Vaccines (Basel) ; 10(1)2021 Dec 28.
Article in English | MEDLINE | ID: mdl-35062697

ABSTRACT

Despite their disparate rates of infection and mortality, many communities of color report high levels of vaccine hesitancy. This paper describes racial differences in COVID-19 vaccine uptake in Detroit, and assesses, using a mediation model, how individuals' personal experiences with COVID-19 and trust in authorities mediate racial disparities in vaccination acceptance. The Detroit Metro Area Communities Study (DMACS) is a panel survey of a representative sample of Detroit residents. There were 1012 respondents in the October 2020 wave, of which 856 (83%) were followed up in June 2021. We model the impact of race and ethnicity on vaccination uptake using multivariable logistic regression, and report mediation through direct experiences with COVID as well as trust in government and in healthcare providers.
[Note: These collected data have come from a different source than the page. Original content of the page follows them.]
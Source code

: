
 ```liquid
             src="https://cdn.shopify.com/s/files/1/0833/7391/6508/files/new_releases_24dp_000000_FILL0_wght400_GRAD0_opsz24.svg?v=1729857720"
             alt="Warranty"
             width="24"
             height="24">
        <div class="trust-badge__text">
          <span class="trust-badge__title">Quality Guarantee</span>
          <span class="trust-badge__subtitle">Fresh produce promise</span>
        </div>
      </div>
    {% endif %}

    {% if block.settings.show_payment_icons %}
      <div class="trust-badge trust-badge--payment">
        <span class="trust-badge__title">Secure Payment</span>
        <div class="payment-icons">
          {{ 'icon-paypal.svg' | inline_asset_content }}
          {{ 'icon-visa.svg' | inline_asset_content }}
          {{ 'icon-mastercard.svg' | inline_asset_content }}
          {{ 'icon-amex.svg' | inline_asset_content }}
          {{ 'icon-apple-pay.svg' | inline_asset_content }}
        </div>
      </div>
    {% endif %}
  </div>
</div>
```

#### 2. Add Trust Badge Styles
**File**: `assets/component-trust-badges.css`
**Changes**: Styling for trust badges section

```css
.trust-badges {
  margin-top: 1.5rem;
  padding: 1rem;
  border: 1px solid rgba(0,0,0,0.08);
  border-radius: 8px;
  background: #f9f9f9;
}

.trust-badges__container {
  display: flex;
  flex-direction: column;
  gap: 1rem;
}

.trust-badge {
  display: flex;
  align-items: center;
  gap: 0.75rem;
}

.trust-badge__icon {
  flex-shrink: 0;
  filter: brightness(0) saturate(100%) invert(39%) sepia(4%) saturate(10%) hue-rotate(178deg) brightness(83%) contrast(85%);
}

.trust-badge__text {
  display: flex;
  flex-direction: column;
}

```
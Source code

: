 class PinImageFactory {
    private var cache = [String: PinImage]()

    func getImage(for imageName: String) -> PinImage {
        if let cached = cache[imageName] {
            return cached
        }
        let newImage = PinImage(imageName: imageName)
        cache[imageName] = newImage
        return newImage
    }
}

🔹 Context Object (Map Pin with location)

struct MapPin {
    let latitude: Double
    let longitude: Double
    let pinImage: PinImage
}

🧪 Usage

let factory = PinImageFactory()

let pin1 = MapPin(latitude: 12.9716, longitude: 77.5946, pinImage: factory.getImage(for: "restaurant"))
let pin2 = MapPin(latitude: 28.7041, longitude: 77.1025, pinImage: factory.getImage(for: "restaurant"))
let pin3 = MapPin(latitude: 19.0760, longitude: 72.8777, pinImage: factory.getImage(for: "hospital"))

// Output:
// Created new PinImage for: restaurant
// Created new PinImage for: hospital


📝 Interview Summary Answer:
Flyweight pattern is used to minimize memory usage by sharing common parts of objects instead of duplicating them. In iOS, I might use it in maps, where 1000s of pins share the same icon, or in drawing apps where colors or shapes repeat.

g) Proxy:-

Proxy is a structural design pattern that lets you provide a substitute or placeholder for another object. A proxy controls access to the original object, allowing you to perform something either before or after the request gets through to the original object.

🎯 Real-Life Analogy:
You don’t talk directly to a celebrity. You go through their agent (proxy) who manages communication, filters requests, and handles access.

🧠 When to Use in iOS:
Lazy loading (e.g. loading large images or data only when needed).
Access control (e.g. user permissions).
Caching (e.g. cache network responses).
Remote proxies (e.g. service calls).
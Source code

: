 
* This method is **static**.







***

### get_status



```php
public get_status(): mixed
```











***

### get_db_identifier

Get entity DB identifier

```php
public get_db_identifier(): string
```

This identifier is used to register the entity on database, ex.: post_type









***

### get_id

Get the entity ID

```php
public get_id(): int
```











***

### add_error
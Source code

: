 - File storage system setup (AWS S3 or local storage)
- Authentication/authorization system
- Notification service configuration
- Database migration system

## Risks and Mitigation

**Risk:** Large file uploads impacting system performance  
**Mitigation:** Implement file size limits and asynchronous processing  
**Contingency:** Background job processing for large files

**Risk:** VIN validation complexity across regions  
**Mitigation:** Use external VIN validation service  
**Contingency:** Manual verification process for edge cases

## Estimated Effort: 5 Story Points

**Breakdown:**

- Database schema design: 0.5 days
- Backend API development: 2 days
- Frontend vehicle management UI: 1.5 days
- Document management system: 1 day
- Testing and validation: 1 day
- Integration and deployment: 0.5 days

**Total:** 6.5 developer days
Within Detroit, only 58% of Non-Hispanic (NH) Black residents were vaccinated, compared to 82% of Non-Hispanic white Detroiters, 50% of Hispanic Detroiters, and 52% of other racial/ethnic groups. Trust in healthcare providers and experiences with friends and family dying from COVID-19 varied significantly by race/ethnicity. The mediation analysis reveals that 23% of the differences in vaccine uptake by race could be eliminated if NH Black Detroiters were to have levels of trust in healthcare providers similar to those among NH white Detroiters. Our analyses suggest that efforts to improve relationships among healthcare providers and NH Black communities in Detroit are critical to overcoming local COVID-19 vaccine hesitancy. Increased study of and intervention in these communities is critical to building trust and managing widespread health crises.